Work required ▸
Copy out each line of the data holding "Daeron".

-- Dataset follows --

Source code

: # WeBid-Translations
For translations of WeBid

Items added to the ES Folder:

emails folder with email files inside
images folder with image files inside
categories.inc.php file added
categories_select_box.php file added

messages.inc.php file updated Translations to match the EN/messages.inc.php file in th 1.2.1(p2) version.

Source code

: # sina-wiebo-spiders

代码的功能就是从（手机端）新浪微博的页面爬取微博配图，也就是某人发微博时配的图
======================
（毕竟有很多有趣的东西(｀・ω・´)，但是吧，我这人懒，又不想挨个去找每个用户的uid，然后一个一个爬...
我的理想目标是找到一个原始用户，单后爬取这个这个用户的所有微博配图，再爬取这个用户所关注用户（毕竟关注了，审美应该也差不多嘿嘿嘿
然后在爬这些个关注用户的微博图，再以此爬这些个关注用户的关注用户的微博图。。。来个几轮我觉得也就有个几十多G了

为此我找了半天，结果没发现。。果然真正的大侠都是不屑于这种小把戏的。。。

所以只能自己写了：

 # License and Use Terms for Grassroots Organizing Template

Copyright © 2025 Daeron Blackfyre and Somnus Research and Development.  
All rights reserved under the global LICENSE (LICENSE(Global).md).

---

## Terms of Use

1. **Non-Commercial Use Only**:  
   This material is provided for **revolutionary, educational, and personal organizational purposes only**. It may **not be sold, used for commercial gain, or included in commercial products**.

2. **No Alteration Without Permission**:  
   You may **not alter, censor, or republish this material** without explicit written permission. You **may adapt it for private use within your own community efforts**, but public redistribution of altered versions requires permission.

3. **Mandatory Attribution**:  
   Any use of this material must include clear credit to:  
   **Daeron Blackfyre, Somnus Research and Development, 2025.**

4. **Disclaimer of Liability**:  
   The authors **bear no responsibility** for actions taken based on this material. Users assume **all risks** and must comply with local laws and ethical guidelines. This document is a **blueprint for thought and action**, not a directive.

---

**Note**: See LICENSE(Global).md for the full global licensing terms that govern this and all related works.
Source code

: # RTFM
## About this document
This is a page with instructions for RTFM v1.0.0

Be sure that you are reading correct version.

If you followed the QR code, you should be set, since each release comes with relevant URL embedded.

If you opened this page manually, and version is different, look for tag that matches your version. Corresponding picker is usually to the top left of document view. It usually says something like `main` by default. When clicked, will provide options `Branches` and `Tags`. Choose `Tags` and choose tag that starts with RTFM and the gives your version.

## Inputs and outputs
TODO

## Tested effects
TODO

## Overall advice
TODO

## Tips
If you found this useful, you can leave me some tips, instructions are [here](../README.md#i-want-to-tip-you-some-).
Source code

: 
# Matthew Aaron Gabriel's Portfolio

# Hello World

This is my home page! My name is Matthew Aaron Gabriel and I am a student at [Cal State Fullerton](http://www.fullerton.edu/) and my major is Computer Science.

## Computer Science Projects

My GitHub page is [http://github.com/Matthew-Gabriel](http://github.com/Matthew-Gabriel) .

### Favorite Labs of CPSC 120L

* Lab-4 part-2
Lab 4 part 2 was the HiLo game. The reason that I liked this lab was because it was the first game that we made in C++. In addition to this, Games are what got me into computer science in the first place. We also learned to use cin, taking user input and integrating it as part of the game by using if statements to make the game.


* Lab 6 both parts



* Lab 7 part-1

-- Dataset concluded --

The answer ▸
Copyright © 2025 Daeron Blackfyre and Somnus Research and Development.  
   **Daeron Blackfyre, Somnus Research and Development, 2025.**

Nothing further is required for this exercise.